Exercise: From the records below, transcribe exactly the lines that begin at the line with "So I figured" and end at the line with "- Making it cloud based & serverless", both included.

Provided data:
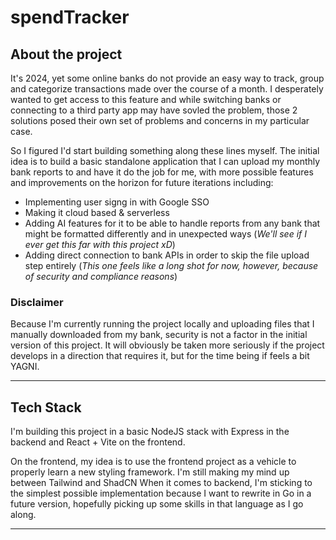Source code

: # spendTracker

## About the project

It's 2024, yet some online banks do not provide an easy way to track, group and categorize transactions made over the course of a month. I desperately wanted to get access to this feature and while switching banks or connecting to a third party app may have sovled the problem, those 2 solutions posed their own set of problems and concerns in my particular case.

So I figured I'd start building something along these lines myself. The initial idea is to build a basic standalone application that I can upload my monthly bank reports to and have it do the job for me, with more possible features and improvements on the horizon for future iterations including:

- Implementing user signg in with Google SSO
- Making it cloud based & serverless
- Adding AI features for it to be able to handle reports from any bank that might be formatted differently and in unexpected ways (_We'll see if I ever get this far with this project xD_)
- Adding direct connection to bank APIs in order to skip the file upload step entirely (_This one feels like a long shot for now, however, because of security and compliance reasons_)

### Disclaimer

Because I'm currently running the project locally and uploading files that I manually downloaded from my bank, security is not a factor in the initial version of this project. It will obviously be taken more seriously if the project develops in a direction that requires it, but for the time being if feels a bit YAGNI.

---

## Tech Stack

I'm building this project in a basic NodeJS stack with Express in the backend and React + Vite on the frontend.

On the frontend, my idea is to use the frontend project as a vehicle to properly learn a new styling framework. I'm still making my mind up between Tailwind and ShadCN
When it comes to backend, I'm sticking to the simplest possible implementation because I want to rewrite in Go in a future version, hopefully picking up some skills in that language as I go along.

---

Result of the exercise:
So I figured I'd start building something along these lines myself. The initial idea is to build a basic standalone application that I can upload my monthly bank reports to and have it do the job for me, with more possible features and improvements on the horizon for future iterations including:

- Implementing user signg in with Google SSO
- Making it cloud based & serverless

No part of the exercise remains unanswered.